## Input for this task
● ● ● ● ●

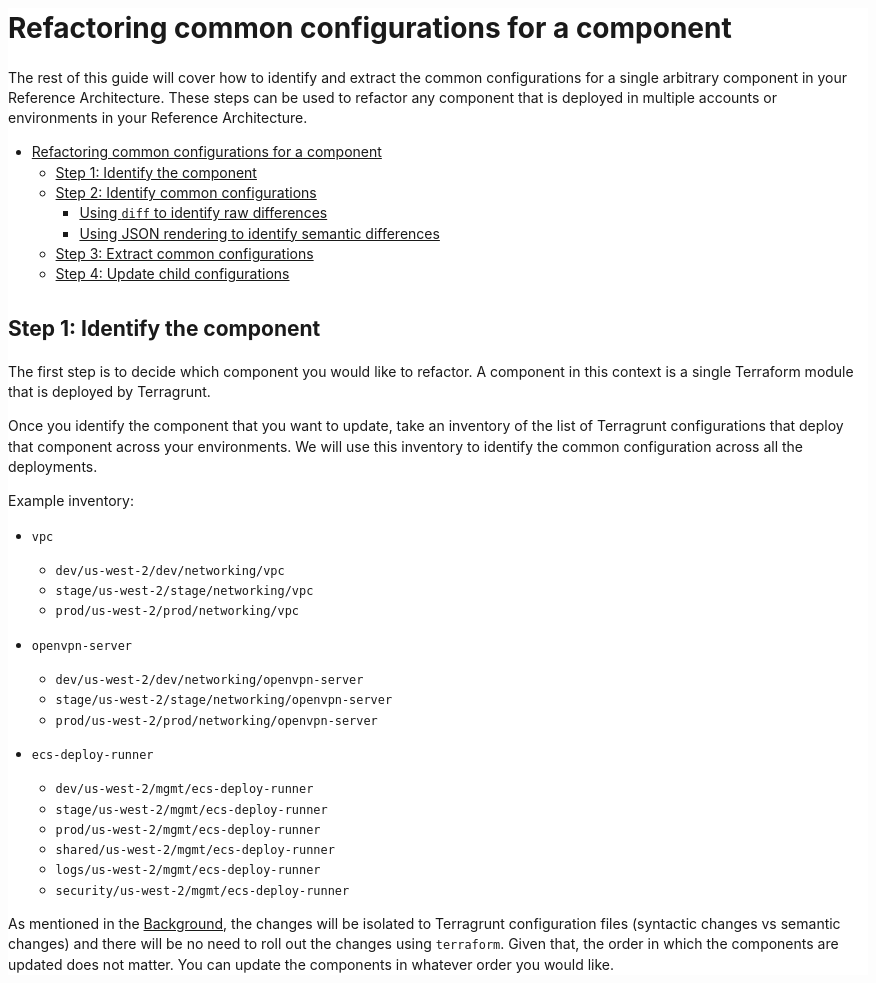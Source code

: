 # Refactoring common configurations for a component

The rest of this guide will cover how to identify and extract the common configurations for a single arbitrary component
in your Reference Architecture. These steps can be used to refactor any component that is deployed in multiple
accounts or environments in your Reference Architecture.

- [Refactoring common configurations for a component](#refactoring-common-configurations-for-a-component)
  - [Step 1: Identify the component](#step-1-identify-the-component)
  - [Step 2: Identify common configurations](#step-2-identify-common-configurations)
    - [Using `diff` to identify raw differences](#using-diff-to-identify-raw-differences)
    - [Using JSON rendering to identify semantic differences](#using-json-rendering-to-identify-semantic-differences)
  - [Step 3: Extract common configurations](#step-3-extract-common-configurations)
  - [Step 4: Update child configurations](#step-4-update-child-configurations)

## Step 1: Identify the component

The first step is to decide which component you would like to refactor. A component in this context is a single
Terraform module that is deployed by Terragrunt.

Once you identify the component that you want to update, take an inventory of the list of Terragrunt configurations that
deploy that component across your environments. We will use this inventory to identify the common configuration across
all the deployments.

Example inventory:

- `vpc`

  - `dev/us-west-2/dev/networking/vpc`
  - `stage/us-west-2/stage/networking/vpc`
  - `prod/us-west-2/prod/networking/vpc`

- `openvpn-server`

  - `dev/us-west-2/dev/networking/openvpn-server`
  - `stage/us-west-2/stage/networking/openvpn-server`
  - `prod/us-west-2/prod/networking/openvpn-server`

- `ecs-deploy-runner`
  - `dev/us-west-2/mgmt/ecs-deploy-runner`
  - `stage/us-west-2/mgmt/ecs-deploy-runner`
  - `prod/us-west-2/mgmt/ecs-deploy-runner`
  - `shared/us-west-2/mgmt/ecs-deploy-runner`
  - `logs/us-west-2/mgmt/ecs-deploy-runner`
  - `security/us-west-2/mgmt/ecs-deploy-runner`

As mentioned in the [Background](../core-concepts.md#background), the changes will be isolated to Terragrunt configuration files (syntactic changes vs
semantic changes) and there will be no need to roll out the changes using `terraform`. Given that, the order in which
the components are updated does not matter. You can update the components in whatever order you would like.

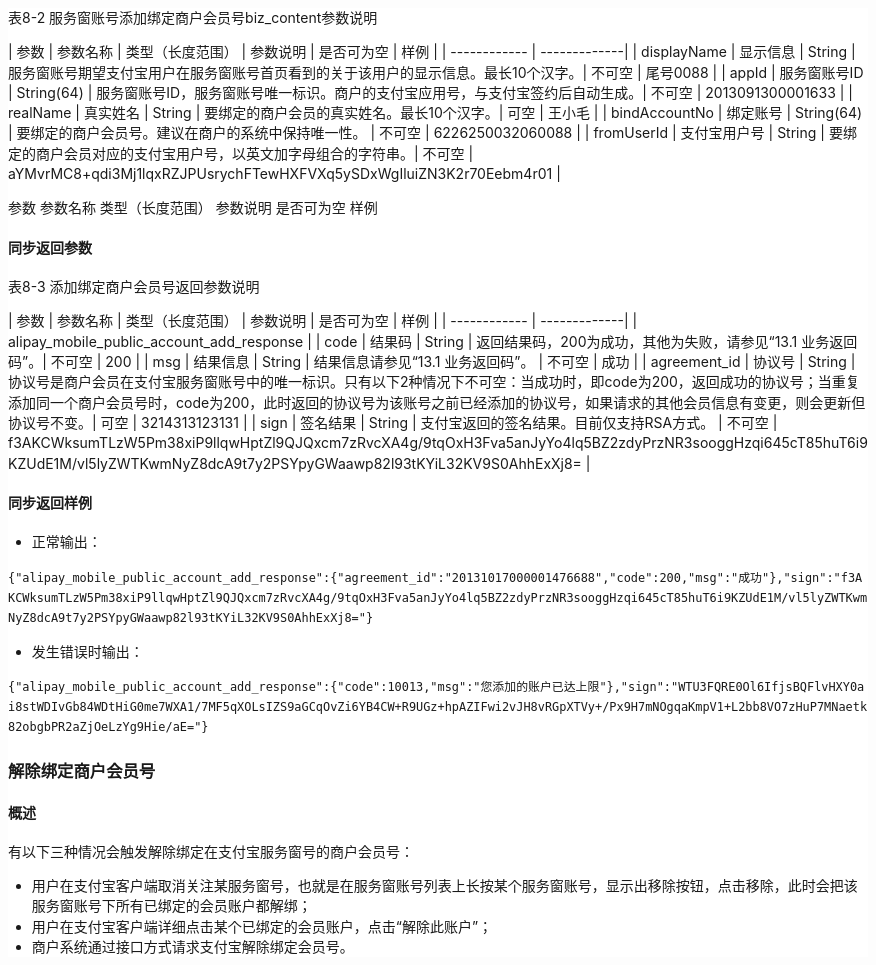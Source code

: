 

表8-2 服务窗账号添加绑定商户会员号biz_content参数说明

| 参数 | 参数名称 | 类型（长度范围） | 参数说明 | 是否可为空 | 样例 |
| ------------ | -------------|
| displayName | 显示信息 | String | 服务窗账号期望支付宝用户在服务窗账号首页看到的关于该用户的显示信息。最长10个汉字。| 不可空 | 尾号0088 | 
| appId | 服务窗账号ID | String(64) | 服务窗账号ID，服务窗账号唯一标识。商户的支付宝应用号，与支付宝签约后自动生成。| 不可空 | 2013091300001633 | 
| realName | 真实姓名 | String | 要绑定的商户会员的真实姓名。最长10个汉字。| 可空 | 王小毛 |
| bindAccountNo | 绑定账号 | String(64) | 要绑定的商户会员号。建议在商户的系统中保持唯一性。 | 不可空 | 6226250032060088 | 
| fromUserId | 支付宝用户号 | String | 要绑定的商户会员对应的支付宝用户号，以英文加字母组合的字符串。| 不可空 | aYMvrMC8+qdi3Mj1lqxRZJPUsrychFTewHXFVXq5ySDxWgIluiZN3K2r70Eebm4r01 | 



参数	参数名称	类型（长度范围）	参数说明	是否可为空	样例

####   同步返回参数

表8-3 添加绑定商户会员号返回参数说明

| 参数 | 参数名称 | 类型（长度范围） | 参数说明 | 是否可为空 | 样例 |
| ------------ | -------------|
| alipay_mobile_public_account_add_response | 
| code | 结果码 | String | 返回结果码，200为成功，其他为失败，请参见“13.1  业务返回码”。| 不可空 | 200 | 
| msg | 结果信息 | String | 结果信息请参见“13.1  业务返回码”。 | 不可空 | 成功 | 
| agreement_id | 协议号 | String | 协议号是商户会员在支付宝服务窗账号中的唯一标识。只有以下2种情况下不可空：当成功时，即code为200，返回成功的协议号；当重复添加同一个商户会员号时，code为200，此时返回的协议号为该账号之前已经添加的协议号，如果请求的其他会员信息有变更，则会更新但协议号不变。| 可空 | 3214313123131 |
| sign | 签名结果 | String | 支付宝返回的签名结果。目前仅支持RSA方式。 | 不可空 | f3AKCWksumTLzW5Pm38xiP9llqwHptZl9QJQxcm7zRvcXA4g/9tqOxH3Fva5anJyYo4lq5BZ2zdyPrzNR3sooggHzqi645cT85huT6i9KZUdE1M/vl5lyZWTKwmNyZ8dcA9t7y2PSYpyGWaawp82l93tKYiL32KV9S0AhhExXj8= | 

####   同步返回样例
*	正常输出：
```
{"alipay_mobile_public_account_add_response":{"agreement_id":"20131017000001476688","code":200,"msg":"成功"},"sign":"f3AKCWksumTLzW5Pm38xiP9llqwHptZl9QJQxcm7zRvcXA4g/9tqOxH3Fva5anJyYo4lq5BZ2zdyPrzNR3sooggHzqi645cT85huT6i9KZUdE1M/vl5lyZWTKwmNyZ8dcA9t7y2PSYpyGWaawp82l93tKYiL32KV9S0AhhExXj8="}
```
*	发生错误时输出：
```
{"alipay_mobile_public_account_add_response":{"code":10013,"msg":"您添加的账户已达上限"},"sign":"WTU3FQRE0Ol6IfjsBQFlvHXY0ai8stWDIvGb84WDtHiG0me7WXA1/7MF5qXOLsIZS9aGCqOvZi6YB4CW+R9UGz+hpAZIFwi2vJH8vRGpXTVy+/Px9H7mNOgqaKmpV1+L2bb8VO7zHuP7MNaetk82obgbPR2aZjOeLzYg9Hie/aE="}
```
###   解除绑定商户会员号
####   概述
有以下三种情况会触发解除绑定在支付宝服务窗号的商户会员号：

*	用户在支付宝客户端取消关注某服务窗号，也就是在服务窗账号列表上长按某个服务窗账号，显示出移除按钮，点击移除，此时会把该服务窗账号下所有已绑定的会员账户都解绑；
*	用户在支付宝客户端详细点击某个已绑定的会员账户，点击“解除此账户”；
*	商户系统通过接口方式请求支付宝解除绑定会员号。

● ● ● ● ●

## Task instructions
With "inventory" as the word to match, copy each line of the records that has it.

## Written solution
Once you identify the component that you want to update, take an inventory of the list of Terragrunt configurations that
deploy that component across your environments. We will use this inventory to identify the common configuration across
Example inventory:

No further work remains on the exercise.